BEGIN
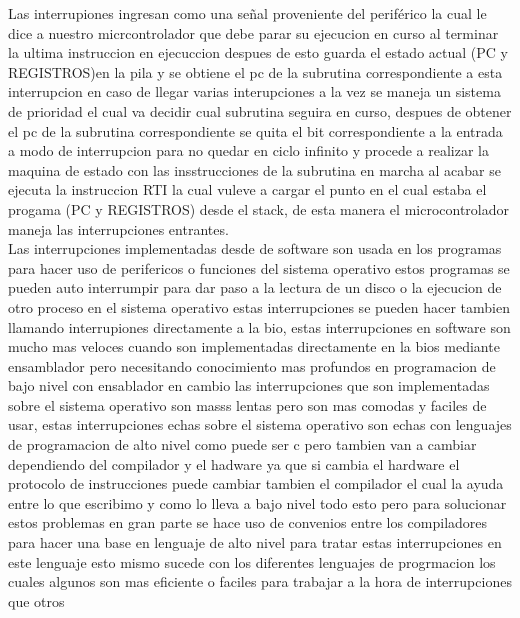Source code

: \documentclass[a4paper]{article}
\begin{document}
Las interrupiones ingresan como una señal proveniente del periférico la cual le dice a nuestro micrcontrolador que debe parar su ejecucion en curso al terminar la ultima instruccion en ejecuccion despues de esto guarda el estado actual (PC y REGISTROS)en la pila y se obtiene el pc de la subrutina correspondiente a esta interrupcion en caso de llegar varias interupciones a la vez se maneja un sistema de prioridad el cual va decidir cual subrutina seguira en curso, despues de obtener el pc de la subrutina correspondiente se quita el bit correspondiente a la entrada a modo de interrupcion para no quedar en ciclo infinito  y procede a realizar la maquina de estado con las insstrucciones de la subrutina en marcha al acabar se ejecuta la instruccion RTI la cual vuleve a cargar el punto en el cual estaba el progama (PC y REGISTROS) desde el stack, de esta manera el microcontrolador maneja las interrupciones entrantes.
\\
Las interrupciones implementadas desde de software  son usada en los programas para hacer uso de perifericos o funciones del sistema operativo estos programas se pueden auto interrumpir para dar paso a la lectura de un disco o la ejecucion de otro proceso en el sistema operativo estas interrupciones se pueden hacer tambien llamando interrupiones directamente a la bio, estas interrupciones en software son mucho mas veloces cuando son implementadas directamente en la bios mediante ensamblador pero  necesitando conocimiento mas profundos en programacion de bajo nivel con ensablador en cambio las interrupciones que son implementadas sobre el sistema operativo son masss lentas pero son mas comodas y faciles de usar, estas interrupciones echas sobre el sistema operativo son echas con lenguajes de programacion de alto nivel como puede ser c pero tambien van a cambiar dependiendo del compilador y el hadware ya que si cambia el hardware el protocolo de instrucciones puede cambiar tambien el compilador el cual la ayuda entre lo que escribimo y como lo lleva a bajo nivel todo esto pero para solucionar estos problemas en gran parte se hace uso de convenios entre los compiladores para hacer una base en lenguaje de alto nivel para tratar estas interrupciones en este lenguaje esto mismo sucede con los diferentes lenguajes de progrmacion los cuales algunos son mas eficiente o faciles para trabajar a la hora de interrupciones que otros
\end{document}
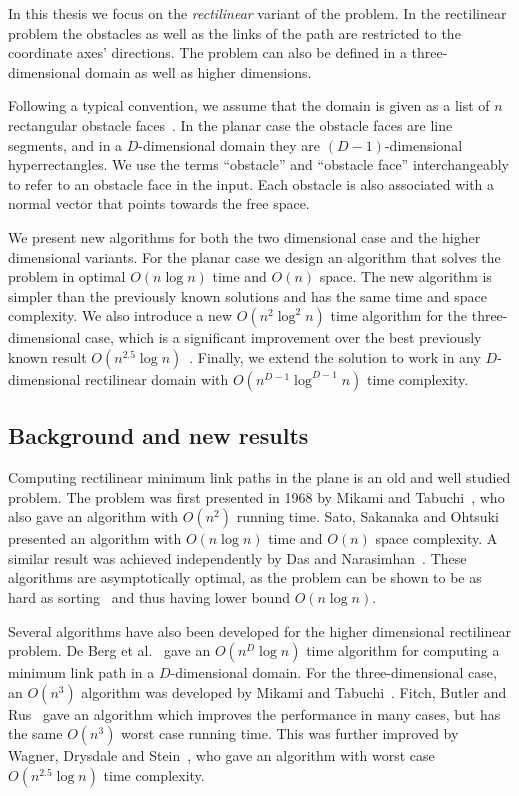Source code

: \documentclass[english,gradu]{tktltiki2018}
\begin{document}
In this thesis we focus on the \emph{rectilinear} variant of the problem.
In the rectilinear problem the obstacles as well as the links of the path are restricted to the coordinate axes' directions.
The problem can also be defined in a three-dimensional domain as well as higher dimensions.

Following a typical convention, we assume that the domain is given as a list of $n$ rectangular obstacle faces~\cite{wagnerphd}.
In the planar case the obstacle faces are line segments, and in a $D$-dimensional domain they are $(D-1)$-dimensional hyperrectangles.
We use the terms ``obstacle'' and ``obstacle face'' interchangeably to refer to an obstacle face in the input.
Each obstacle is also associated with a normal vector that points towards the free space.

We present new algorithms for both the two dimensional case and the higher dimensional variants.
For the planar case we design an algorithm that solves the problem in optimal $O(n\log n)$ time and $O(n)$ space.
The new algorithm is simpler than the previously known solutions and has the same time and space complexity.
We also introduce a new $O(n^2\log^2 n)$ time algorithm for the three-dimensional case, which is a significant improvement over the best previously known result $O(n^{2.5}\log n)$~\cite{restricted}.
Finally, we extend the solution to work in any $D$-dimensional rectilinear domain with $O(n^{D-1}\log^{D-1}n)$ time complexity.

\subsection{Background and new results}

Computing rectilinear minimum link paths in the plane is an old and well studied problem.
The problem was first presented in 1968 by Mikami and Tabuchi~\cite{mikami}, who also gave an algorithm with $O(n^2)$ running time.
Sato, Sakanaka and Ohtsuki~\cite{sato} presented an algorithm with $O(n\log n)$ time and $O(n)$ space complexity.
A similar result was achieved independently by Das and Narasimhan~\cite{dasnar}.
These algorithms are asymptotically optimal, as the problem can be shown to be as hard as sorting~\cite{dasnar} and thus having lower bound $O(n\log n)$.

Several algorithms have also been developed for the higher dimensional rectilinear problem.
De Berg et al.~\cite{de1992} gave an $O(n^D\log n)$ time algorithm for computing a minimum link path in a $D$-dimensional domain.
For the three-dimensional case, an $O(n^3)$ algorithm was developed by Mikami and Tabuchi~\cite{mikami}.
Fitch, Butler and Rus~\cite{fitch} gave an algorithm which improves the performance in many cases, but has the same $O(n^3)$ worst case running time.
This was further improved by Wagner, Drysdale and Stein~\cite{wagner}, who gave an algorithm with worst case $O(n^{2.5}\log n)$ time complexity.
\end{document}
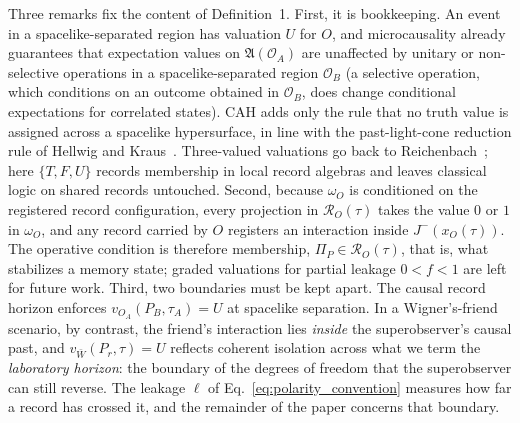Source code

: Three remarks fix the content of Definition~1. First, it is bookkeeping. An event in a spacelike-separated region has valuation $U$ for $O$, and microcausality already guarantees that expectation values on $\mathfrak{A}(\mathcal{O}_A)$ are unaffected by unitary or non-selective operations in a spacelike-separated region $\mathcal{O}_B$ (a selective operation, which conditions on an outcome obtained in $\mathcal{O}_B$, does change conditional expectations for correlated states). CAH adds only the rule that no truth value is assigned across a spacelike hypersurface, in line with the past-light-cone reduction rule of Hellwig and Kraus~\cite{hellwig1970}. Three-valued valuations go back to Reichenbach~\cite{reichenbach1944}; here $\{T, F, U\}$ records membership in local record algebras and leaves classical logic on shared records untouched. Second, because $\omega_O$ is conditioned on the registered record configuration, every projection in $\mathcal{R}_O(\tau)$ takes the value $0$ or $1$ in $\omega_O$, and any record carried by $O$ registers an interaction inside $J^-(x_O(\tau))$. The operative condition is therefore membership, $\Pi_P \in \mathcal{R}_O(\tau)$, that is, what stabilizes a memory state; graded valuations for partial leakage $0 < f < 1$ are left for future work. Third, two boundaries must be kept apart. The causal record horizon enforces $v_{O_A}(P_B, \tau_A) = U$ at spacelike separation. In a Wigner's-friend scenario, by contrast, the friend's interaction lies \emph{inside} the superobserver's causal past, and $v_{\bar{W}}(P_r, \tau) = U$ reflects coherent isolation across what we term the \emph{laboratory horizon}: the boundary of the degrees of freedom that the superobserver can still reverse. The leakage $\ell$ of Eq.~\eqref{eq:polarity_convention} measures how far a record has crossed it, and the remainder of the paper concerns that boundary.

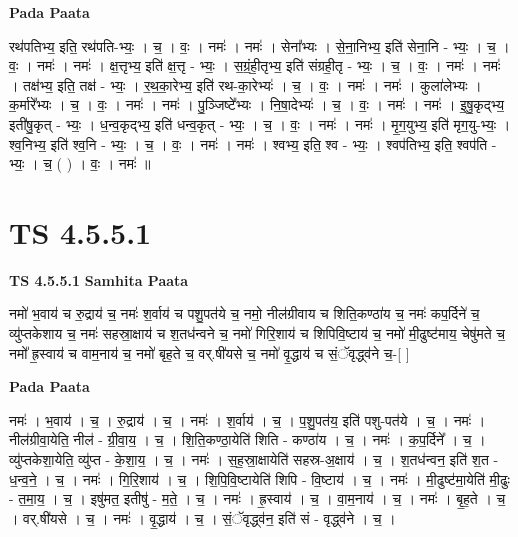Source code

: \documentclass[17pt]{extarticle}
\begin{document}
\textbf{Pada Paata} \newline

रथ॑पतिभ्य॒ इति॒ रथ॑पति-भ्यः॒ । च॒ । वः॒ । नमः॑ । नमः॑ । सेना᳚भ्यः । से॒ना॒निभ्य॒ इति॑ सेना॒नि - भ्यः॒ । च॒ । वः॒ । नमः॑ । नमः॑ । क्ष॒त्तृभ्य॒ इति॑ क्ष॒त्तृ - भ्यः॒ । स॒ग्रं॒ही॒तृभ्य॒ इति॑ संग्रही॒तृ - भ्यः॒ । च॒ । वः॒ । नमः॑ । नमः॑ । तक्ष॑भ्य॒ इति॒ तक्ष॑ - भ्यः॒ । र॒थ॒का॒रेभ्य॒ इति॑ रथ-का॒रेभ्यः॑ । च॒ । वः॒ । नमः॑ । नमः॑ । कुला॑लेभ्यः । क॒र्मारे᳚भ्यः । च॒ । वः॒ । नमः॑ । नमः॑ । पु॒ञ्जिष्टे᳚भ्यः । नि॒षा॒देभ्यः॑ । च॒ । वः॒ । नमः॑ । नमः॑ । इ॒षु॒कृद्भ्य॒ इती॑षु॒कृत् - भ्यः॒ । ध॒न्व॒कृद्भ्य॒ इति॑ धन्व॒कृत् - भ्यः॒ । च॒ । वः॒ । नमः॑ । नमः॑ । मृ॒ग॒युभ्य॒ इति॑ मृग॒यु-भ्यः॒ । श्व॒निभ्य॒ इति॑ श्व॒नि - भ्यः॒ । च॒ । वः॒ । नमः॑ । नमः॑ । श्वभ्य॒ इति॒ श्व - भ्यः॒ । श्वप॑तिभ्य॒ इति॒ श्वप॑ति - भ्यः॒ । च॒ ( ) । वः॒ । नमः॑ ॥  \newline




\section*{ TS 4.5.5.1 }

\textbf{TS 4.5.5.1 } \newline
\textbf{Samhita Paata} \newline

नमो॑ भ॒वाय॑ च रु॒द्राय॑ च॒ नमः॑ श॒र्वाय॑ च पशु॒पत॑ये च॒ नमो॒ नील॑ग्रीवाय च शिति॒कण्ठा॑य च॒ नमः॑ कप॒र्दिने॑ च॒ व्यु॑प्तकेशाय च॒ नमः॑ सहस्रा॒क्षाय॑ च श॒तध॑न्वने च॒ नमो॑ गिरि॒शाय॑ च शिपिवि॒ष्टाय॑ च॒ नमो॑ मी॒ढुष्ट॑माय॒ चेषु॑मते च॒ नमो᳚ ह्र॒स्वाय॑ च वाम॒नाय॑ च॒ नमो॑ बृह॒ते च॒ वर्.षी॑यसे च॒ नमो॑ वृ॒द्धाय॑ च सं॒ॅवृद्ध्व॑ने च॒-[  ] \newline

\textbf{Pada Paata} \newline

नमः॑ । भ॒वाय॑ । च॒ । रु॒द्राय॑ । च॒ । नमः॑ । श॒र्वाय॑ । च॒ । प॒शु॒पत॑य॒ इति॑ पशु-पत॑ये । च॒ । नमः॑ । नील॑ग्रीवा॒येति॒ नील॑ - ग्री॒वा॒य॒ । च॒ । शि॒ति॒कण्ठा॒येति॑ शिति - कण्ठा॑य । च॒ । नमः॑ । क॒प॒र्दिने᳚ । च॒ । व्यु॑प्तकेशा॒येति॒ व्यु॑प्त - के॒शा॒य॒ । च॒ । नमः॑ । स॒ह॒स्रा॒क्षायेति॑ सहस्र-अ॒क्षाय॑ । च॒ । श॒तध॑न्वन॒ इति॑ श॒त - ध॒न्व॒ने॒ । च॒ । नमः॑ । गि॒रि॒शाय॑ । च॒ । शि॒पि॒वि॒ष्टायेति॑ शिपि - वि॒ष्टाय॑ । च॒ । नमः॑ । मी॒ढुष्ट॑मा॒येति॑ मी॒ढुः - त॒मा॒य॒ । च॒ । इषु॑मत॒ इतीषु॑ - म॒ते॒ । च॒ । नमः॑ । ह्र॒स्वाय॑ । च॒ । वा॒म॒नाय॑ । च॒ । नमः॑ । बृ॒ह॒ते । च॒ । वर्.षी॑यसे । च॒ । नमः॑ । वृ॒द्धाय॑ । च॒ । सं॒ॅवृद्ध्व॑न॒ इति॑ सं - वृद्ध्व॑ने । च॒ ।  \newline
\end{document}
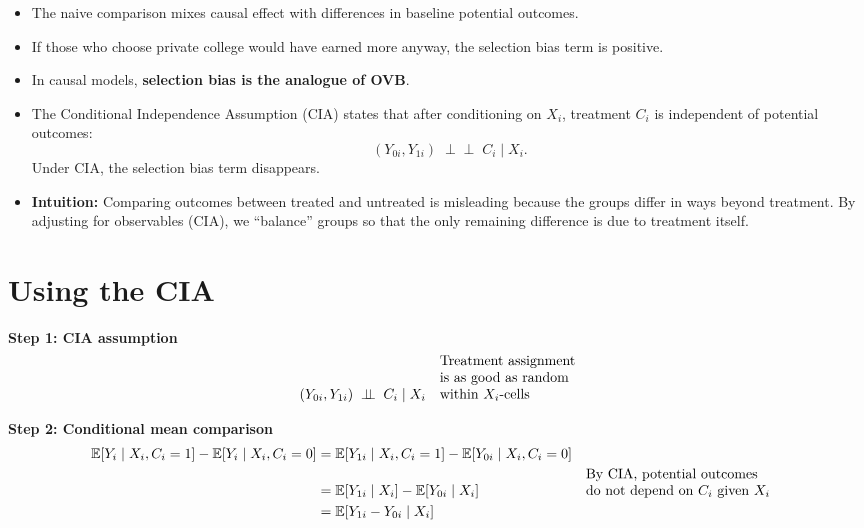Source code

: \documentclass[12pt]{article}
\begin{document}
\begin{itemize}
    \item The naive comparison mixes causal effect with differences in baseline potential outcomes.  
    \item If those who choose private college would have earned more anyway, the selection bias term is positive.  
    \item In causal models, \textbf{selection bias is the analogue of OVB}.  
    \item The Conditional Independence Assumption (CIA) states that after conditioning on $X_i$, treatment $C_i$ is independent of potential outcomes:  
    \[
    (Y_{0i}, Y_{1i}) \;\perp\!\!\!\perp\; C_i \mid X_i.
    \]
    Under CIA, the selection bias term disappears.
    \item \textbf{Intuition:} Comparing outcomes between treated and untreated is misleading because the groups differ in ways beyond treatment. By adjusting for observables (CIA), we “balance” groups so that the only remaining difference is due to treatment itself.
\end{itemize}

\section*{\noindent\textbf{Using the CIA}}

\singlespacing
\noindent \textbf{Step 1: CIA assumption}  
\begin{align}
(Y_{0i}, Y_{1i}) \;\perp\!\!\!\perp\; C_i \mid X_i && \text{\shortstack[l]{Treatment assignment \\ is as good as random \\ within $X_i$-cells}}
\end{align}

\vspace{1em}
\noindent \textbf{Step 2: Conditional mean comparison}  
\begin{align}
\mathbb{E}[Y_i \mid X_i, C_i=1] - \mathbb{E}[Y_i \mid X_i, C_i=0] 
   &= \mathbb{E}[Y_{1i} \mid X_i, C_i=1] - \mathbb{E}[Y_{0i} \mid X_i, C_i=0] \\
   &= \mathbb{E}[Y_{1i} \mid X_i] - \mathbb{E}[Y_{0i} \mid X_i] && \text{\shortstack[l]{By CIA, potential outcomes \\ do not depend on $C_i$ given $X_i$}} \\
   &= \mathbb{E}[Y_{1i} - Y_{0i} \mid X_i] 
\end{align}
\end{document}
END
■ Task directions: Extract from the records above the lines from the one containing "Each obstacle is" to the one containing "The problem was", both lines included, exactly as they appear and with nothing else.

■ Your response:
Each obstacle is also associated with a normal vector that points towards the free space.

We present new algorithms for both the two dimensional case and the higher dimensional variants.
For the planar case we design an algorithm that solves the problem in optimal $O(n\log n)$ time and $O(n)$ space.
The new algorithm is simpler than the previously known solutions and has the same time and space complexity.
We also introduce a new $O(n^2\log^2 n)$ time algorithm for the three-dimensional case, which is a significant improvement over the best previously known result $O(n^{2.5}\log n)$~\cite{restricted}.
Finally, we extend the solution to work in any $D$-dimensional rectilinear domain with $O(n^{D-1}\log^{D-1}n)$ time complexity.

\subsection{Background and new results}

Computing rectilinear minimum link paths in the plane is an old and well studied problem.
The problem was first presented in 1968 by Mikami and Tabuchi~\cite{mikami}, who also gave an algorithm with $O(n^2)$ running time.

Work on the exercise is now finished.